To do: Once you reach the line containing "where all quantities" in the data below, restate each line word for word up to and including the one containing "Security-One & native & 15".

☆ ☆ ☆

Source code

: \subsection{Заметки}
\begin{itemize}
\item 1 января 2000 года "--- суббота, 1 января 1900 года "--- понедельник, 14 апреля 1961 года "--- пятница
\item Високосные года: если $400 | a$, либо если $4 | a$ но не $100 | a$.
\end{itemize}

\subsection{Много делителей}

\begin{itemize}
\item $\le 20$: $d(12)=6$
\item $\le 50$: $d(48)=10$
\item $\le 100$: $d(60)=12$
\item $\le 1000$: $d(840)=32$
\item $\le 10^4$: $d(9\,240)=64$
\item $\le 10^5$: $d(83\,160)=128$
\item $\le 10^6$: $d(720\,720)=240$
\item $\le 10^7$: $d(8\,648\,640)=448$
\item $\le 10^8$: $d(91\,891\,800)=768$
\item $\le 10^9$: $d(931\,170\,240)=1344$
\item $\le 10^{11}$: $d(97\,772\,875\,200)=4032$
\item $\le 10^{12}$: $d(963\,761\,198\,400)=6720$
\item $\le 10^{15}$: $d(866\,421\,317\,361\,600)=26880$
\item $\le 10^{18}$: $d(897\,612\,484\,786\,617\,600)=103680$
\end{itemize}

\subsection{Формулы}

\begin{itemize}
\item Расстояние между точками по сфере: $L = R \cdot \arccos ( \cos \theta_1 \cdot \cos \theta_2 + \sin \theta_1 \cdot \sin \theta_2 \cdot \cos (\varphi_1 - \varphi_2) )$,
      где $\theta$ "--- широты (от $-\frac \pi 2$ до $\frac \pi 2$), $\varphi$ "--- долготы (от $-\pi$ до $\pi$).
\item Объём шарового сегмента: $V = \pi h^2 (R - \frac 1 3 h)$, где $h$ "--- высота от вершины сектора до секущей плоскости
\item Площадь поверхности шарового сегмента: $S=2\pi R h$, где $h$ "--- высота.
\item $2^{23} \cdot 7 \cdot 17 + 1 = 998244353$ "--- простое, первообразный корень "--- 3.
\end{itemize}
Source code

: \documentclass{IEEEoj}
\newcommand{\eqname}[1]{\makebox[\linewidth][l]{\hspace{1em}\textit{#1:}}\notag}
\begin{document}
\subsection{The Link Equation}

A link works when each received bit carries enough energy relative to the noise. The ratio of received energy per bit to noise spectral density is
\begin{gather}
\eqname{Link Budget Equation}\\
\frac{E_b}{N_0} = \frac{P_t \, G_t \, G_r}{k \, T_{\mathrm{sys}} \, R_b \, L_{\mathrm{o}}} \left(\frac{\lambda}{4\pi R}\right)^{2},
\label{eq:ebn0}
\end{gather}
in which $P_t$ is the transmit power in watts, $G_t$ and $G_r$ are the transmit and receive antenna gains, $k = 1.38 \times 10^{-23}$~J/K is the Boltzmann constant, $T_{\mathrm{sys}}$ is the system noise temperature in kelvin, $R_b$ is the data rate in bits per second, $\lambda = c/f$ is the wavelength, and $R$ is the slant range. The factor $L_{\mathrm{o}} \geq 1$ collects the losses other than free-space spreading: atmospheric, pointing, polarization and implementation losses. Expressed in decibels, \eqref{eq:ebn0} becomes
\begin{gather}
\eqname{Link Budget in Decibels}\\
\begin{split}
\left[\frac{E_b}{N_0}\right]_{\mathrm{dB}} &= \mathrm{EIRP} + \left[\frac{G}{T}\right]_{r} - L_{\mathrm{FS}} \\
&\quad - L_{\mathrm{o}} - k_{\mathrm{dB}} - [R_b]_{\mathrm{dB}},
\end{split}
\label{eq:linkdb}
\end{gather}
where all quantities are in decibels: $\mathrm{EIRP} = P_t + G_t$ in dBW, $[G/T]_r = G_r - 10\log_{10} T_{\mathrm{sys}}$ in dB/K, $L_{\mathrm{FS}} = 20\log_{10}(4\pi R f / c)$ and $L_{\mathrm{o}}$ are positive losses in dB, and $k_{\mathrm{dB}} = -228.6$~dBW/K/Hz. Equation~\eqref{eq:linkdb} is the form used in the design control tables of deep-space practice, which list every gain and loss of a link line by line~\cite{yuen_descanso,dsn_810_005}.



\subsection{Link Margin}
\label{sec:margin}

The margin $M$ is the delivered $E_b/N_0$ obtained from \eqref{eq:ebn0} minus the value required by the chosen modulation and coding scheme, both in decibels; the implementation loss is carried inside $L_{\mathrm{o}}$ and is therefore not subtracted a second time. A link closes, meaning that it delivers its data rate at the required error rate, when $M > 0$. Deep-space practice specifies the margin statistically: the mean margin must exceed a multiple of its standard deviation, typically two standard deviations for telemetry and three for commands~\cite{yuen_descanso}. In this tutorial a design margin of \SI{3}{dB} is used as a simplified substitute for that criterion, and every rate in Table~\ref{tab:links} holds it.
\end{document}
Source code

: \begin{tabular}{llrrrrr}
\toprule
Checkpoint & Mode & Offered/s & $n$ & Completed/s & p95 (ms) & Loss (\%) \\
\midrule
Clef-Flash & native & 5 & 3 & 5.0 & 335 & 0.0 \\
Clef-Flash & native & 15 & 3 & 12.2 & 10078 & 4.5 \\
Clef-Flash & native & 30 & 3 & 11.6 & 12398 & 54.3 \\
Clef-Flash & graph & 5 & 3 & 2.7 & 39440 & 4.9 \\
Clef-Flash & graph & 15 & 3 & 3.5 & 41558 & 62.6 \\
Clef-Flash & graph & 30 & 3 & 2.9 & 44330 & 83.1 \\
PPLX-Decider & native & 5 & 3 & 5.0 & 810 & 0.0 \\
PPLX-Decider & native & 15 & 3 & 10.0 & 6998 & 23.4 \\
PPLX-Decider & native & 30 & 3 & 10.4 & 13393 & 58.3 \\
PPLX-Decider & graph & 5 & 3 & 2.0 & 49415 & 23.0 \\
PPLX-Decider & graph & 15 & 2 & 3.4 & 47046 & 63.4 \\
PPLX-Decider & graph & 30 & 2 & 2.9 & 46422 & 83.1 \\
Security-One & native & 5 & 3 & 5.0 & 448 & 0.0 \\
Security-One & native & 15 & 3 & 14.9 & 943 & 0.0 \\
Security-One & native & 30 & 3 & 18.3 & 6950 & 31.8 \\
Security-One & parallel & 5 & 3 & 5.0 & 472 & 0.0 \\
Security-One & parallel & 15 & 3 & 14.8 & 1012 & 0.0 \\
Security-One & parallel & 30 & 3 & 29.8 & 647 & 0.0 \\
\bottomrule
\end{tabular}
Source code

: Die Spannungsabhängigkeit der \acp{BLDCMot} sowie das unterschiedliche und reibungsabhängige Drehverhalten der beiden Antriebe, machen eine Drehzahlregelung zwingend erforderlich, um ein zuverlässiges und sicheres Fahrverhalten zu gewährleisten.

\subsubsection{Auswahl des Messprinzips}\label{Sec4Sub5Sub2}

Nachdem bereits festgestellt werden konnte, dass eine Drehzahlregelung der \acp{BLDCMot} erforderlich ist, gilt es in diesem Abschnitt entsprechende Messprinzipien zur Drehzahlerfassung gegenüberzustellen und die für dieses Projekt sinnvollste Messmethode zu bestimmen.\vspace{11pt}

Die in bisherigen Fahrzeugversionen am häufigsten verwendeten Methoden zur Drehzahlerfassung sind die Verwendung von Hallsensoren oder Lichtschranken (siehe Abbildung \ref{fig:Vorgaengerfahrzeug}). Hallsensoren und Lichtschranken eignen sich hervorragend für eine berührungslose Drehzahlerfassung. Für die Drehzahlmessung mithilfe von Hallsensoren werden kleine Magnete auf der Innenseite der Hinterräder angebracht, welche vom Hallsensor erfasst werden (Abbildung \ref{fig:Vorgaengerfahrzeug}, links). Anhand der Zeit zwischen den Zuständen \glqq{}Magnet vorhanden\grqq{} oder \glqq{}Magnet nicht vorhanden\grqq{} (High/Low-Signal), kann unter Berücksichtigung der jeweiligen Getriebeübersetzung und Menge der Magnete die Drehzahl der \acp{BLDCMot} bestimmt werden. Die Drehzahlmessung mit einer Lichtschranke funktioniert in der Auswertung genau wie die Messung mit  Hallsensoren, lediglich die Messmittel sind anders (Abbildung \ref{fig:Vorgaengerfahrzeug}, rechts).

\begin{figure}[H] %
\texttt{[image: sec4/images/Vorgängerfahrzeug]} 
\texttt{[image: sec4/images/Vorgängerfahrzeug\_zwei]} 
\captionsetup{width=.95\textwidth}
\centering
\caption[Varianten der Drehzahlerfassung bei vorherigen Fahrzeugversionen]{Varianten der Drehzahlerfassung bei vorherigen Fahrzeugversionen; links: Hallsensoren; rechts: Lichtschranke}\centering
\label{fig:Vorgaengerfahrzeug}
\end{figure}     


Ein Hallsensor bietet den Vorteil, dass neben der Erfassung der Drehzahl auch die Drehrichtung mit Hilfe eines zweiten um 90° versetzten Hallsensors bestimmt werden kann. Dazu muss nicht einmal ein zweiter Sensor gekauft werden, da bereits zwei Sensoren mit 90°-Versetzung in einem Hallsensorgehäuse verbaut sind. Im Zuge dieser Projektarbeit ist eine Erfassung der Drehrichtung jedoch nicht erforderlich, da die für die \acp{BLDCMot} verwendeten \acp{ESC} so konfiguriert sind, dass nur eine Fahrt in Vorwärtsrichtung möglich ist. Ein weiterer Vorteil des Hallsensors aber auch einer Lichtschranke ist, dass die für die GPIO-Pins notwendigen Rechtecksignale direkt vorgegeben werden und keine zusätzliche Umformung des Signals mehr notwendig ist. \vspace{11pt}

☆ ☆ ☆

Response to the exercise:
where all quantities are in decibels: $\mathrm{EIRP} = P_t + G_t$ in dBW, $[G/T]_r = G_r - 10\log_{10} T_{\mathrm{sys}}$ in dB/K, $L_{\mathrm{FS}} = 20\log_{10}(4\pi R f / c)$ and $L_{\mathrm{o}}$ are positive losses in dB, and $k_{\mathrm{dB}} = -228.6$~dBW/K/Hz. Equation~\eqref{eq:linkdb} is the form used in the design control tables of deep-space practice, which list every gain and loss of a link line by line~\cite{yuen_descanso,dsn_810_005}.



\subsection{Link Margin}
\label{sec:margin}

The margin $M$ is the delivered $E_b/N_0$ obtained from \eqref{eq:ebn0} minus the value required by the chosen modulation and coding scheme, both in decibels; the implementation loss is carried inside $L_{\mathrm{o}}$ and is therefore not subtracted a second time. A link closes, meaning that it delivers its data rate at the required error rate, when $M > 0$. Deep-space practice specifies the margin statistically: the mean margin must exceed a multiple of its standard deviation, typically two standard deviations for telemetry and three for commands~\cite{yuen_descanso}. In this tutorial a design margin of \SI{3}{dB} is used as a simplified substitute for that criterion, and every rate in Table~\ref{tab:links} holds it.
\end{document}
Source code

: \begin{tabular}{llrrrrr}
\toprule
Checkpoint & Mode & Offered/s & $n$ & Completed/s & p95 (ms) & Loss (\%) \\
\midrule
Clef-Flash & native & 5 & 3 & 5.0 & 335 & 0.0 \\
Clef-Flash & native & 15 & 3 & 12.2 & 10078 & 4.5 \\
Clef-Flash & native & 30 & 3 & 11.6 & 12398 & 54.3 \\
Clef-Flash & graph & 5 & 3 & 2.7 & 39440 & 4.9 \\
Clef-Flash & graph & 15 & 3 & 3.5 & 41558 & 62.6 \\
Clef-Flash & graph & 30 & 3 & 2.9 & 44330 & 83.1 \\
PPLX-Decider & native & 5 & 3 & 5.0 & 810 & 0.0 \\
PPLX-Decider & native & 15 & 3 & 10.0 & 6998 & 23.4 \\
PPLX-Decider & native & 30 & 3 & 10.4 & 13393 & 58.3 \\
PPLX-Decider & graph & 5 & 3 & 2.0 & 49415 & 23.0 \\
PPLX-Decider & graph & 15 & 2 & 3.4 & 47046 & 63.4 \\
PPLX-Decider & graph & 30 & 2 & 2.9 & 46422 & 83.1 \\
Security-One & native & 5 & 3 & 5.0 & 448 & 0.0 \\
Security-One & native & 15 & 3 & 14.9 & 943 & 0.0 \\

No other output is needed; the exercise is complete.